== Segment start ==

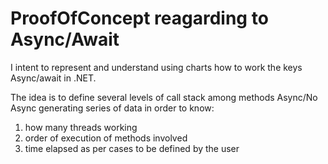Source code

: # ProofOfConcept reagarding to Async/Await

I intent to represent and understand using charts how to work the  keys Async/await in .NET.

The idea is to define several levels of call stack among methods Async/No Async generating series of data in order to know:
1)  how many threads working
2) order of execution of methods involved
3) time elapsed as per cases to be defined by the user

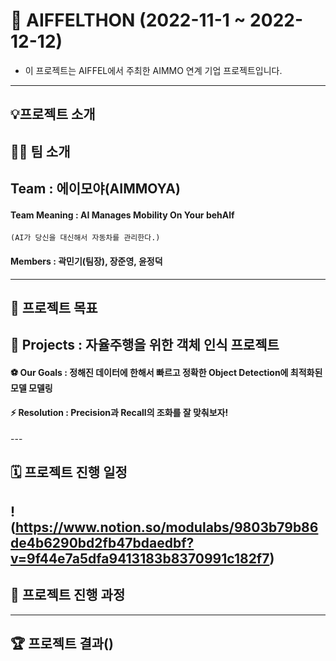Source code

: # 🌟 AIFFELTHON (2022-11-1 ~ 2022-12-12)
- 이 프로젝트는 AIFFEL에서 주최한 AIMMO 연계 기업 프로젝트입니다.
---
## 💡프로젝트 소개

## 🤸‍♂️ 팀 소개
## Team : 에이모야(AIMMOYA) 
<h4> Team Meaning : AI Manages Mobility On Your behAlf</h4>

    (AI가 당신을 대신해서 자동차를 관리한다.)

<h4> Members : 곽민기(팀장), 장준영, 윤정덕 </h4>

---

## 🏅 프로젝트 목표
## 🎈 Projects : 자율주행을 위한 객체 인식 프로젝트
<h4>⚽️ Our Goals : 정해진 데이터에 한해서 빠르고 정확한 Object Detection에 최적화된 모델 모델링</h4>

<h4>⚡️ Resolution : Precision과 Recall의 조화를 잘 맞춰보자!</h4>
---

## 🗓️ 프로젝트 진행 일정
!(https://www.notion.so/modulabs/9803b79b86de4b6290bd2fb47bdaedbf?v=9f44e7a5dfa9413183b8370991c182f7)
---

## 📑 프로젝트 진행 과정
---

## 🏆 프로젝트 결과()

== Segment end ==

(Exercise)
Through the line containing "(AI가 당신을 대신해서 자동차를 관리한다.)" and no further, restate the data above word for word from its first line, leaving out pictures.

(Written answer)
Source code

: # ProofOfConcept reagarding to Async/Await

I intent to represent and understand using charts how to work the  keys Async/await in .NET.

The idea is to define several levels of call stack among methods Async/No Async generating series of data in order to know:
1)  how many threads working
2) order of execution of methods involved
3) time elapsed as per cases to be defined by the user

Source code

: # 🌟 AIFFELTHON (2022-11-1 ~ 2022-12-12)
- 이 프로젝트는 AIFFEL에서 주최한 AIMMO 연계 기업 프로젝트입니다.
---
## 💡프로젝트 소개

## 🤸‍♂️ 팀 소개
## Team : 에이모야(AIMMOYA) 
<h4> Team Meaning : AI Manages Mobility On Your behAlf</h4>

    (AI가 당신을 대신해서 자동차를 관리한다.)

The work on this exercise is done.